Data for analysis below:

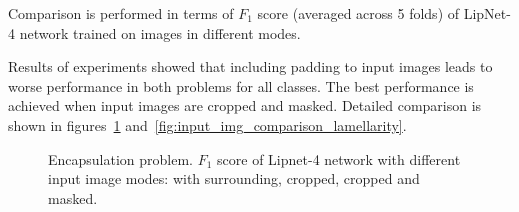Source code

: \documentclass[a4paper, 11pt, table]{article}
\begin{document}
Comparison is performed in terms of $F_1$ score (averaged across 5 folds) of LipNet-4 network trained on images in different modes.

Results of experiments showed that including padding to input images leads to worse performance in both problems for all classes. The best performance is achieved when input images are cropped and masked. Detailed comparison is shown in figures~\ref{fig:input_img_comparison_encapsulation} and~\ref{fig:input_img_comparison_lamellarity}.

\begin{figure}[H]
\centering


\caption{\label{fig:input_img_comparison_encapsulation}Encapsulation problem. $F_1$ score of Lipnet-4 network with different input image modes: with surrounding, cropped, cropped and masked.}
\end{figure}
\end{document}
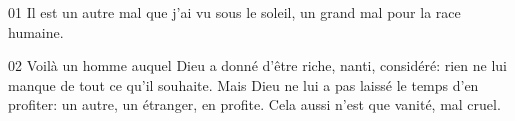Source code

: 01 Il est un autre mal que j’ai vu sous le soleil, un grand mal pour la race humaine.

02 Voilà un homme auquel Dieu a donné d’être riche, nanti, considéré: rien ne lui manque de tout ce qu’il souhaite. Mais Dieu ne lui a pas laissé le temps d’en profiter: un autre, un étranger, en profite. Cela aussi n’est que vanité, mal cruel.
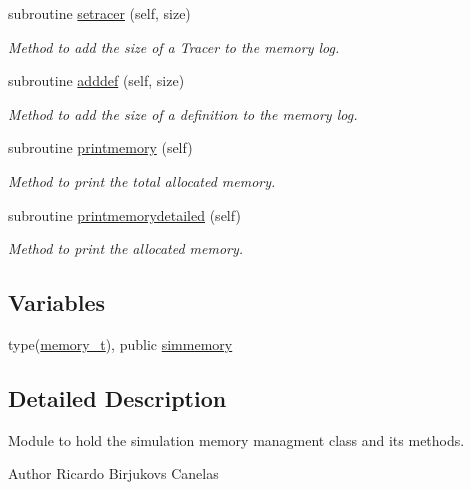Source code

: \begin{DoxyCompactItemize}
subroutine \mbox{\hyperlink{namespacesimulation__memory__mod_a3dfcc0936ad144d609a1b9f9a3a0df6f}{setracer}} (self, size)
\begin{DoxyCompactList}\small\item\em Method to add the size of a Tracer to the memory log. \end{DoxyCompactList}\item 
subroutine \mbox{\hyperlink{namespacesimulation__memory__mod_ac6d6853bc462947d24a8f6234d625138}{adddef}} (self, size)
\begin{DoxyCompactList}\small\item\em Method to add the size of a definition to the memory log. \end{DoxyCompactList}\item 
subroutine \mbox{\hyperlink{namespacesimulation__memory__mod_a16a7a1c7e88fe5a5523d23f83f0e04a0}{printmemory}} (self)
\begin{DoxyCompactList}\small\item\em Method to print the total allocated memory. \end{DoxyCompactList}\item 
subroutine \mbox{\hyperlink{namespacesimulation__memory__mod_a894bd4ec7462fd634d328ee5be4c6483}{printmemorydetailed}} (self)
\begin{DoxyCompactList}\small\item\em Method to print the allocated memory. \end{DoxyCompactList}\end{DoxyCompactItemize}
\subsection*{Variables}
\begin{DoxyCompactItemize}
\item 
type(\mbox{\hyperlink{structsimulation__memory__mod_1_1memory__t}{memory\+\_\+t}}), public \mbox{\hyperlink{namespacesimulation__memory__mod_af3e2714796469b4b1ec247569b184088}{simmemory}}
\end{DoxyCompactItemize}


\subsection{Detailed Description}
Module to hold the simulation memory managment class and its methods. 

\begin{DoxyAuthor}{Author}
Ricardo Birjukovs Canelas 
\end{DoxyAuthor}


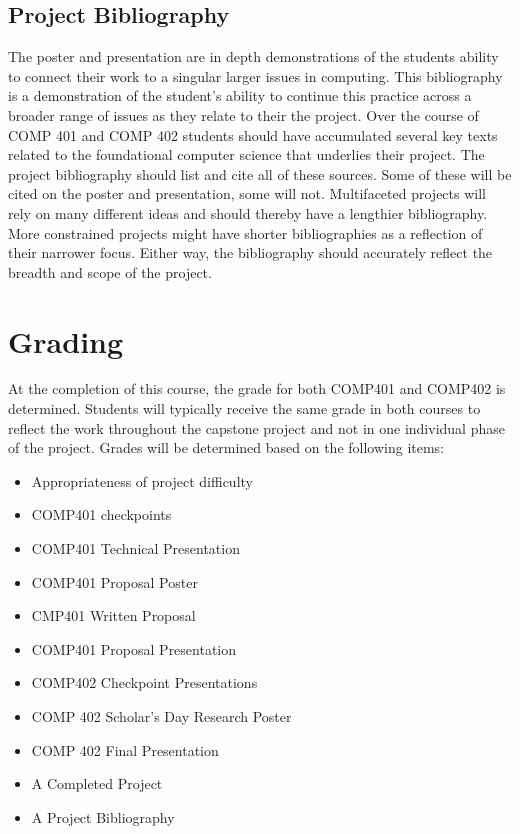 \documentclass[10pt]{article}
\begin{document}
\subsection{Project Bibliography}

The poster and presentation are in depth demonstrations of the students ability to connect their work to a singular larger issues in computing. This bibliography is a demonstration of the student's ability to continue this practice across a broader range of issues as they relate to their the project. Over the course of COMP 401 and COMP 402 students should have accumulated several key texts related to the foundational computer science that underlies their project. The project bibliography should list and cite all of these sources. Some of these will be cited on the poster and presentation, some will not.  Multifaceted projects will rely on many different ideas and should thereby have a lengthier bibliography. More constrained projects might have shorter bibliographies as a reflection of their narrower focus. Either way, the bibliography should accurately reflect the breadth and scope of the project. 

\section{Grading}

At the completion of this course, the grade for both COMP401 and COMP402 is determined. Students will typically receive the same grade in both courses to reflect the work throughout the capstone project and not in one individual phase of the project. Grades will be determined based on the following items:
\begin{itemize}
\item Appropriateness of project difficulty 
\item COMP401 checkpoints
\item COMP401 Technical Presentation
\item COMP401 Proposal Poster
\item CMP401 Written Proposal
\item COMP401 Proposal Presentation
\item COMP402 Checkpoint Presentations 
\item COMP 402 Scholar's Day Research Poster
\item COMP 402 Final Presentation 
\item A Completed Project 
\item A Project Bibliography
\end{itemize}
\end{document}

End of Data for analysis.

Where a line above holds the string "score", copy that line.

§ Answer below:
Comparison is performed in terms of $F_1$ score (averaged across 5 folds) of LipNet-4 network trained on images in different modes.
\caption{\label{fig:input_img_comparison_encapsulation}Encapsulation problem. $F_1$ score of Lipnet-4 network with different input image modes: with surrounding, cropped, cropped and masked.}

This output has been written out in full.